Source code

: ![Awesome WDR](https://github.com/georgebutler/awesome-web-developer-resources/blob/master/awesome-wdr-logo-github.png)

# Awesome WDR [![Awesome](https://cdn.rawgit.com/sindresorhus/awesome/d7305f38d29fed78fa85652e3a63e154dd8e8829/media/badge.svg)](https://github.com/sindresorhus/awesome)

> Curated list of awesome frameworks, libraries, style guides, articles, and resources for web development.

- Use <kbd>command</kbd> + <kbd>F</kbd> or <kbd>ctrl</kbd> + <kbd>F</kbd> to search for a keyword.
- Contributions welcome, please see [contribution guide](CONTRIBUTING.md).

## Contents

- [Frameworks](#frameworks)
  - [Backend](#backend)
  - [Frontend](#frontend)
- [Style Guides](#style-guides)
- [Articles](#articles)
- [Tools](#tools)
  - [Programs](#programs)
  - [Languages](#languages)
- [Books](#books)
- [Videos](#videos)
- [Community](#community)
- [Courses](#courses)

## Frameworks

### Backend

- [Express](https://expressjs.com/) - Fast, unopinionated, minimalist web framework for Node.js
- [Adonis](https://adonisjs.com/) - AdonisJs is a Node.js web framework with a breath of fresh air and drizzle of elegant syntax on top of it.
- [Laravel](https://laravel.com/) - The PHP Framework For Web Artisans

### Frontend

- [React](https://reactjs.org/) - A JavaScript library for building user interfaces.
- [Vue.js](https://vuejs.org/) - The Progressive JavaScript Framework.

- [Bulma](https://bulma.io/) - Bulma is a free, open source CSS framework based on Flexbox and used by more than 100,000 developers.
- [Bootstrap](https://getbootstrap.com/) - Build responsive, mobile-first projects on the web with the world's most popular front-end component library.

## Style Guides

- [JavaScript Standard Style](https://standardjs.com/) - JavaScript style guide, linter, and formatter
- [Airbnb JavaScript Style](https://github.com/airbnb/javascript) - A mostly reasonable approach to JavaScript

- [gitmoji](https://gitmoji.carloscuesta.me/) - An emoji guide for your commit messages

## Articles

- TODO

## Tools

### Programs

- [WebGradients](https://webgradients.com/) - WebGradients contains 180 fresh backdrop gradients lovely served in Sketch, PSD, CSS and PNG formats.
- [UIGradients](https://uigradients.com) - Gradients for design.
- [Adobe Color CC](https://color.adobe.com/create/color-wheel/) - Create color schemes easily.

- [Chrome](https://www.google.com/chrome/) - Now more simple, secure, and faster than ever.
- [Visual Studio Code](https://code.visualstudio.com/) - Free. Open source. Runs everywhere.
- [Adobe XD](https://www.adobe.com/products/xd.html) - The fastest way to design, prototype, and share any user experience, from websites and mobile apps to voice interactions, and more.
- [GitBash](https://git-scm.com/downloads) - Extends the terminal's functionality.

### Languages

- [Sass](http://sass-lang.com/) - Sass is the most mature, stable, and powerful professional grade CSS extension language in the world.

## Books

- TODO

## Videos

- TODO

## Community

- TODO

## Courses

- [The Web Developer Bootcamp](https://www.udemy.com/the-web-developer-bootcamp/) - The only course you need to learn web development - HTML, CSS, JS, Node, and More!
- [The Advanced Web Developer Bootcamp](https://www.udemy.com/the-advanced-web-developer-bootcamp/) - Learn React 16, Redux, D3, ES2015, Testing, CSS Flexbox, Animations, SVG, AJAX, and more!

□ □ □

◆ **EXERCISE GOAL**
Word for word, copy all of the listing above.

◆ **EXPECTED ANSWER**
Source code

: ![Awesome WDR](https://github.com/georgebutler/awesome-web-developer-resources/blob/master/awesome-wdr-logo-github.png)

# Awesome WDR [![Awesome](https://cdn.rawgit.com/sindresorhus/awesome/d7305f38d29fed78fa85652e3a63e154dd8e8829/media/badge.svg)](https://github.com/sindresorhus/awesome)

> Curated list of awesome frameworks, libraries, style guides, articles, and resources for web development.

- Use <kbd>command</kbd> + <kbd>F</kbd> or <kbd>ctrl</kbd> + <kbd>F</kbd> to search for a keyword.
- Contributions welcome, please see [contribution guide](CONTRIBUTING.md).

## Contents

- [Frameworks](#frameworks)
  - [Backend](#backend)
  - [Frontend](#frontend)
- [Style Guides](#style-guides)
- [Articles](#articles)
- [Tools](#tools)
  - [Programs](#programs)
  - [Languages](#languages)
- [Books](#books)
- [Videos](#videos)
- [Community](#community)
- [Courses](#courses)

## Frameworks

### Backend

- [Express](https://expressjs.com/) - Fast, unopinionated, minimalist web framework for Node.js
- [Adonis](https://adonisjs.com/) - AdonisJs is a Node.js web framework with a breath of fresh air and drizzle of elegant syntax on top of it.
- [Laravel](https://laravel.com/) - The PHP Framework For Web Artisans

### Frontend

- [React](https://reactjs.org/) - A JavaScript library for building user interfaces.
- [Vue.js](https://vuejs.org/) - The Progressive JavaScript Framework.

- [Bulma](https://bulma.io/) - Bulma is a free, open source CSS framework based on Flexbox and used by more than 100,000 developers.
- [Bootstrap](https://getbootstrap.com/) - Build responsive, mobile-first projects on the web with the world's most popular front-end component library.

## Style Guides

- [JavaScript Standard Style](https://standardjs.com/) - JavaScript style guide, linter, and formatter
- [Airbnb JavaScript Style](https://github.com/airbnb/javascript) - A mostly reasonable approach to JavaScript

- [gitmoji](https://gitmoji.carloscuesta.me/) - An emoji guide for your commit messages

## Articles

- TODO

## Tools

### Programs

- [WebGradients](https://webgradients.com/) - WebGradients contains 180 fresh backdrop gradients lovely served in Sketch, PSD, CSS and PNG formats.
- [UIGradients](https://uigradients.com) - Gradients for design.
- [Adobe Color CC](https://color.adobe.com/create/color-wheel/) - Create color schemes easily.

- [Chrome](https://www.google.com/chrome/) - Now more simple, secure, and faster than ever.
- [Visual Studio Code](https://code.visualstudio.com/) - Free. Open source. Runs everywhere.
- [Adobe XD](https://www.adobe.com/products/xd.html) - The fastest way to design, prototype, and share any user experience, from websites and mobile apps to voice interactions, and more.
- [GitBash](https://git-scm.com/downloads) - Extends the terminal's functionality.

### Languages

- [Sass](http://sass-lang.com/) - Sass is the most mature, stable, and powerful professional grade CSS extension language in the world.

## Books

- TODO

## Videos

- TODO

## Community

- TODO

## Courses

- [The Web Developer Bootcamp](https://www.udemy.com/the-web-developer-bootcamp/) - The only course you need to learn web development - HTML, CSS, JS, Node, and More!
- [The Advanced Web Developer Bootcamp](https://www.udemy.com/the-advanced-web-developer-bootcamp/) - Learn React 16, Redux, D3, ES2015, Testing, CSS Flexbox, Animations, SVG, AJAX, and more!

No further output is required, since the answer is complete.